From the records below, set down exactly the lines starting with the line that contains "解雇多名不按要求学习使用 AI 的工程师**](https://www.ithome.com/0/877/728.htm)" and going on through the line that contains "今天的几条新闻串起来看，非常有意思。". Nothing else is wanted.
Segment Start: Available data
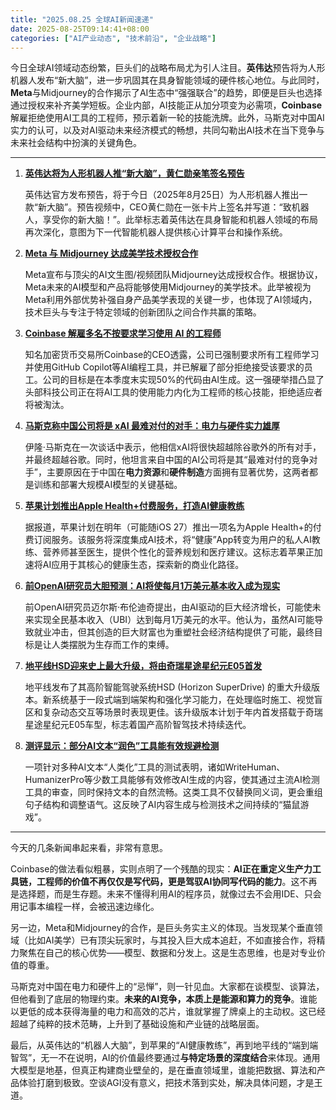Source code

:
 ```yaml
---
title: "2025.08.25 全球AI新闻速递"
date: 2025-08-25T09:14:41+08:00
categories: ["AI产业动态", "技术前沿", "企业战略"]
---
```


今日全球AI领域动态纷繁，巨头们的战略布局尤为引人注目。**英伟达**预告将为人形机器人发布“新大脑”，进一步巩固其在具身智能领域的硬件核心地位。与此同时，**Meta**与Midjourney的合作揭示了AI生态中“强强联合”的趋势，即便是巨头也选择通过授权来补齐美学短板。企业内部，AI技能正从加分项变为必需项，**Coinbase**解雇拒绝使用AI工具的工程师，预示着新一轮的技能洗牌。此外，马斯克对中国AI实力的认可，以及对AI驱动未来经济模式的畅想，共同勾勒出AI技术在当下竞争与未来社会结构中扮演的关键角色。

---

1.  [**英伟达将为人形机器人推“新大脑”，黄仁勋亲笔签名预告**](https://www.ithome.com/0/877/734.htm)

    英伟达官方发布预告，将于今日（2025年8月25日）为人形机器人推出一款“新大脑”。预告视频中，CEO黄仁勋在一张卡片上签名并写道：“致机器人，享受你的新大脑！”。此举标志着英伟达在具身智能和机器人领域的布局再次深化，意图为下一代智能机器人提供核心计算平台和操作系统。


2.  [**Meta 与 Midjourney 达成美学技术授权合作**](https://www.ithome.com/0/877/737.htm)

    Meta宣布与顶尖的AI文生图/视频团队Midjourney达成授权合作。根据协议，Meta未来的AI模型和产品将能够使用Midjourney的美学技术。此举被视为Meta利用外部优势补强自身产品美学表现的关键一步，也体现了AI领域内，技术巨头与专注于特定领域的创新团队之间合作共赢的策略。


3.  [**Coinbase 解雇多名不按要求学习使用 AI 的工程师**](https://www.ithome.com/0/877/728.htm)

    知名加密货币交易所Coinbase的CEO透露，公司已强制要求所有工程师学习并使用GitHub Copilot等AI编程工具，并已解雇了部分拒绝接受该要求的员工。公司的目标是在本季度末实现50%的代码由AI生成。这一强硬举措凸显了头部科技公司正在将AI工具的使用能力内化为工程师的核心技能，拒绝适应者将被淘汰。


4.  [**马斯克称中国公司将是 xAI 最难对付的对手：电力与硬件实力雄厚**](https://www.ithome.com/0/877/738.htm)

    伊隆·马斯克在一次谈话中表示，他相信xAI将很快超越除谷歌外的所有对手，并最终超越谷歌。同时，他坦言来自中国的AI公司将是其“最难对付的竞争对手”，主要原因在于中国在**电力资源**和**硬件制造**方面拥有显著优势，这两者都是训练和部署大规模AI模型的关键基础。


5.  [**苹果计划推出Apple Health+付费服务，打造AI健康教练**](https://www.ithome.com/0/877/702.htm)

    据报道，苹果计划在明年（可能随iOS 27）推出一项名为Apple Health+的付费订阅服务。该服务将深度集成AI技术，将“健康”App转变为用户的私人AI教练、营养师甚至医生，提供个性化的营养规划和医疗建议。这标志着苹果正加速将AI应用于其核心的健康生态，探索新的商业化路径。


6.  [**前OpenAI研究员大胆预测：AI将使每月1万美元基本收入成为现实**](https://www.ithome.com/0/877/723.htm)

    前OpenAI研究员迈尔斯·布伦迪奇提出，由AI驱动的巨大经济增长，可能使未来实现全民基本收入（UBI）达到每月1万美元的水平。他认为，虽然AI可能导致就业冲击，但其创造的巨大财富也为重塑社会经济结构提供了可能，最终目标是让人类摆脱为生存而工作的束缚。


7.  [**地平线HSD迎来史上最大升级，将由奇瑞星途星纪元E05首发**](https://www.ithome.com/0/877/677.htm)

    地平线发布了其高阶智能驾驶系统HSD (Horizon SuperDrive️) 的重大升级版本。新系统基于一段式端到端架构和强化学习能力，在处理临时施工、视觉盲区和复杂动态交互等场景时表现更佳。该升级版本计划于年内首发搭载于奇瑞星途星纪元E05车型，标志着国产高阶智驾技术持续迭代。


8.  [**测评显示：部分AI文本“润色”工具能有效规避检测**](https://ai2people.com/undetectable-ai-text-humanizer/)

    一项针对多种AI文本“人类化”工具的测试表明，诸如WriteHuman、HumanizerPro等少数工具能够有效修改AI生成的内容，使其通过主流AI检测工具的审查，同时保持文本的自然流畅。这类工具不仅替换同义词，更会重组句子结构和调整语气。这反映了AI内容生成与检测技术之间持续的“猫鼠游戏”。

---

今天的几条新闻串起来看，非常有意思。

Coinbase的做法看似粗暴，实则点明了一个残酷的现实：**AI正在重定义生产力工具链，工程师的价值不再仅仅是写代码，更是驾驭AI协同写代码的能力**。这不再是选择题，而是生存题。未来不懂得利用AI的程序员，就像过去不会用IDE、只会用记事本编程一样，会被迅速边缘化。

另一边，Meta和Midjourney的合作，是巨头务实主义的体现。当发现某个垂直领域（比如AI美学）已有顶尖玩家时，与其投入巨大成本追赶，不如直接合作，将精力聚焦在自己的核心优势——模型、数据和分发上。这是生态思维，也是对专业价值的尊重。

马斯克对中国在电力和硬件上的“忌惮”，则一针见血。大家都在谈模型、谈算法，但他看到了底层的物理约束。**未来的AI竞争，本质上是能源和算力的竞争**。谁能以更低的成本获得海量的电力和高效的芯片，谁就掌握了牌桌上的主动权。这已经超越了纯粹的技术范畴，上升到了基础设施和产业链的战略层面。

最后，从英伟达的“机器人大脑”，到苹果的“AI健康教练”，再到地平线的“端到端智驾”，无一不在说明，AI的价值最终要通过**与特定场景的深度结合**来体现。通用大模型是地基，但真正构建商业壁垒的，是在垂直领域里，谁能把数据、算法和产品体验打磨到极致。空谈AGI没有意义，把技术落到实处，解决具体问题，才是王道。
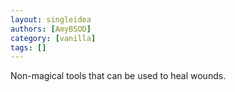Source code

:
 ```yaml
---
layout: singleidea
authors: [AmyBSOD]
category: [vanilla]
tags: []
---
```

Non-magical tools that can be used to heal wounds.
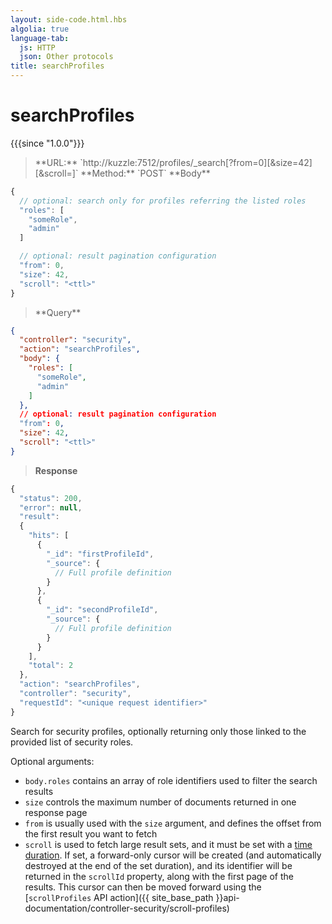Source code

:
 ```yaml
---
layout: side-code.html.hbs
algolia: true
language-tab:
  js: HTTP
  json: Other protocols
title: searchProfiles
---
```



# searchProfiles

{{{since "1.0.0"}}}


<blockquote class="js">
<p>
**URL:** `http://kuzzle:7512/profiles/_search[?from=0][&size=42][&scroll=<time to live>]`  
**Method:** `POST`  
**Body**
</p>
</blockquote>

```js
{
  // optional: search only for profiles referring the listed roles
  "roles": [
    "someRole",
    "admin"
  ]

  // optional: result pagination configuration
  "from": 0,
  "size": 42,
  "scroll": "<ttl>"
}
```

<blockquote class="json">
<p>
**Query**
</p>
</blockquote>

```json
{
  "controller": "security",
  "action": "searchProfiles",
  "body": {
    "roles": [
      "someRole",
      "admin"
    ]
  },
  // optional: result pagination configuration
  "from": 0,
  "size": 42,
  "scroll": "<ttl>"
}
```

>**Response**

```javascript
{
  "status": 200,                     
  "error": null,                     
  "result":
  {
    "hits": [
      {
        "_id": "firstProfileId",
        "_source": {
          // Full profile definition
        }
      },
      {
        "_id": "secondProfileId",
        "_source": {
          // Full profile definition
        }
      }
    ],
    "total": 2
  },
  "action": "searchProfiles",
  "controller": "security",
  "requestId": "<unique request identifier>"
}
```

Search for security profiles, optionally returning only those linked to the provided list of security roles.


Optional arguments:

* `body.roles` contains an array of role identifiers used to filter the search results
* `size` controls the maximum number of documents returned in one response page
* `from` is usually used with the `size` argument, and defines the offset from the first result you want to fetch
* `scroll` is used to fetch large result sets, and it must be set with a [time duration](https://www.elastic.co/guide/en/elasticsearch/reference/5.4/common-options.html#time-units). If set, a forward-only cursor will be created (and automatically destroyed at the end of the set duration), and its identifier will be returned in the `scrollId` property, along with the first page of the results. This cursor can then be moved forward using the [`scrollProfiles` API action]({{ site_base_path }}api-documentation/controller-security/scroll-profiles)
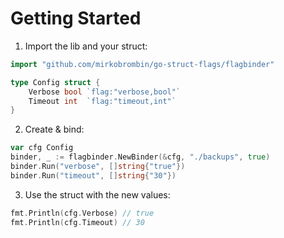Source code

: # Getting Started

1. Import the lib and your struct:

```go
import "github.com/mirkobrombin/go-struct-flags/flagbinder"

type Config struct {
    Verbose bool `flag:"verbose,bool"`
    Timeout int  `flag:"timeout,int"`
}
   ```
2. Create & bind:

```go
var cfg Config
binder, _ := flagbinder.NewBinder(&cfg, "./backups", true)
binder.Run("verbose", []string{"true"})
binder.Run("timeout", []string{"30"})
```
3. Use the struct with the new values:

```go
fmt.Println(cfg.Verbose) // true
fmt.Println(cfg.Timeout) // 30
```
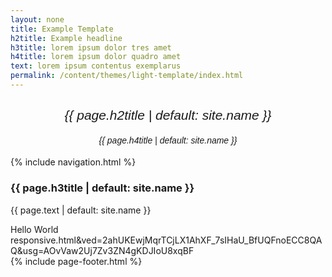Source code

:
 ```yaml
---
layout: none
title: Example Template
h2title: Example headline
h3title: lorem ipsum dolor tres amet
h4title: lorem ipsum dolor quadro amet 
text: lorem ipsum contentus exemplarus
permalink: /content/themes/light-template/index.html
---
```

<html>
<head>
<title>{{ page.title | default: site.name }}</title>
<meta name="viewport" content="width=device-width, initial-scale=1.0">
<link rel="stylesheet" href="https://template.pc-cdn.de/assets/fontawesome/v5.0.13/all.css">
<link rel="stylesheet" href="https://template.pc-cdn.de/content/themes/light-template/style.css">

</head>
<body>

<div class="header">
  <h2 style="text-align:center;"><i style="font-family:Verdana,sans-serif;font-weight:150; ">{{ page.h2title | default: site.name }}</i></h2>
  <h4 style="text-align:center;"><i style="font-family:Arial,sans-serif;font-weight:50; ">{{ page.h4title | default: site.name }}</i></h4>
</div>

<div class="row">
  <div class="col-3 col-s-3 menu">
{% include navigation.html %}
  </div>

  <div class="col-6 col-s-9">
    <h3>{{ page.h3title | default: site.name }}</h3>
    <p>{{ page.text | default: site.name }}</p>
  </div>

  <div class="col-3 col-s-12">
    <div class="aside">
      Hello World 
      <!-- origin: https://github.com/ervkgithub/html-css-js-jquery/blob/master/Blink-text-responsive.html -->responsive.html&ved=2ahUKEwjMqrTCjLX1AhXF_7sIHaU_BfUQFnoECC8QAQ&usg=AOvVaw2Uj7Zv3ZN4gKDJIoU8xqBF
    </div>
  </div>
</div>

<div class="footer">
  {% include page-footer.html %}
</div>

</body>
</html>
Segment End: Available data
▶ Answer space:
3.  [**Coinbase 解雇多名不按要求学习使用 AI 的工程师**](https://www.ithome.com/0/877/728.htm)

    知名加密货币交易所Coinbase的CEO透露，公司已强制要求所有工程师学习并使用GitHub Copilot等AI编程工具，并已解雇了部分拒绝接受该要求的员工。公司的目标是在本季度末实现50%的代码由AI生成。这一强硬举措凸显了头部科技公司正在将AI工具的使用能力内化为工程师的核心技能，拒绝适应者将被淘汰。


4.  [**马斯克称中国公司将是 xAI 最难对付的对手：电力与硬件实力雄厚**](https://www.ithome.com/0/877/738.htm)

    伊隆·马斯克在一次谈话中表示，他相信xAI将很快超越除谷歌外的所有对手，并最终超越谷歌。同时，他坦言来自中国的AI公司将是其“最难对付的竞争对手”，主要原因在于中国在**电力资源**和**硬件制造**方面拥有显著优势，这两者都是训练和部署大规模AI模型的关键基础。


5.  [**苹果计划推出Apple Health+付费服务，打造AI健康教练**](https://www.ithome.com/0/877/702.htm)

    据报道，苹果计划在明年（可能随iOS 27）推出一项名为Apple Health+的付费订阅服务。该服务将深度集成AI技术，将“健康”App转变为用户的私人AI教练、营养师甚至医生，提供个性化的营养规划和医疗建议。这标志着苹果正加速将AI应用于其核心的健康生态，探索新的商业化路径。


6.  [**前OpenAI研究员大胆预测：AI将使每月1万美元基本收入成为现实**](https://www.ithome.com/0/877/723.htm)

    前OpenAI研究员迈尔斯·布伦迪奇提出，由AI驱动的巨大经济增长，可能使未来实现全民基本收入（UBI）达到每月1万美元的水平。他认为，虽然AI可能导致就业冲击，但其创造的巨大财富也为重塑社会经济结构提供了可能，最终目标是让人类摆脱为生存而工作的束缚。


7.  [**地平线HSD迎来史上最大升级，将由奇瑞星途星纪元E05首发**](https://www.ithome.com/0/877/677.htm)

    地平线发布了其高阶智能驾驶系统HSD (Horizon SuperDrive️) 的重大升级版本。新系统基于一段式端到端架构和强化学习能力，在处理临时施工、视觉盲区和复杂动态交互等场景时表现更佳。该升级版本计划于年内首发搭载于奇瑞星途星纪元E05车型，标志着国产高阶智驾技术持续迭代。


8.  [**测评显示：部分AI文本“润色”工具能有效规避检测**](https://ai2people.com/undetectable-ai-text-humanizer/)

    一项针对多种AI文本“人类化”工具的测试表明，诸如WriteHuman、HumanizerPro等少数工具能够有效修改AI生成的内容，使其通过主流AI检测工具的审查，同时保持文本的自然流畅。这类工具不仅替换同义词，更会重组句子结构和调整语气。这反映了AI内容生成与检测技术之间持续的“猫鼠游戏”。

---

今天的几条新闻串起来看，非常有意思。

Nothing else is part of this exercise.